Katharine Best, Benny Chain, Chris Watkins

Abstract

The T cell population in an individual needs to avoid harmful activation by self peptides while maintaining the ability to respond to an unknown set of foreign peptides. This property is acquired by a combination of thymic and extra-thymic mechanisms. We extend current models for the development of self/non-self discrimination to consider the acquisition of self-tolerance as an emergent system level property of the overall T cell receptor repertoire. We propose that tolerance is established at the level of the antigen presenting cell/T cell cluster, which facilitates and integrates cooperative interactions between T cells of different specificities.

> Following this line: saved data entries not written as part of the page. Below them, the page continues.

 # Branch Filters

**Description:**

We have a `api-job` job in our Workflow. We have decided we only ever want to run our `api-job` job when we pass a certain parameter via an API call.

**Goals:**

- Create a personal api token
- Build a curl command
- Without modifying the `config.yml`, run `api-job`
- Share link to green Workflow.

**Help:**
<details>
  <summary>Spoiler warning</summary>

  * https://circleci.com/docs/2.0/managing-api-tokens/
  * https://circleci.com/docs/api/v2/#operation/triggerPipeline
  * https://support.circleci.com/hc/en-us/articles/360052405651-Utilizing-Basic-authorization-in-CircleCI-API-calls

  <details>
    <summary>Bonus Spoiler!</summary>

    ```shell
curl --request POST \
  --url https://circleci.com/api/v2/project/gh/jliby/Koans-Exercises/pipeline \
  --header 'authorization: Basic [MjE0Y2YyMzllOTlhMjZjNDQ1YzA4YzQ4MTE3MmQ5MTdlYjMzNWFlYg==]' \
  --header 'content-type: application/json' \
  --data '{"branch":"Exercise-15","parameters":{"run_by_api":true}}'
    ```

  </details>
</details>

The threshold for self-reactivity is therefore imposed at a population level, and not at the level of the individual T cell/antigen encounter. Mathematically, the model can be formulated as a linear programing optimization problem that can be implemented as a multiplicative update algorithm, which shows a rapid convergence to a stable state. The model constrains self-reactivity within a predefined threshold, but maintains repertoire diversity and cross reactivity which are key characteristics of human T cell immunity. We show further that the size of individual clones in the model repertoire becomes heterogeneous, and that new clones can establish themselves even when the repertoire has stabilized. Our study combines the salient features of the "danger" model of self/non-self discrimination with the concepts of quorum sensing, and extends repertoire generation models to encompass the establishment of tolerance. Furthermore, the dynamic and continuous repertoire reshaping, which underlies tolerance in this model, suggests opportunities for therapeutic intervention to achieve long-term tolerance following transplantation.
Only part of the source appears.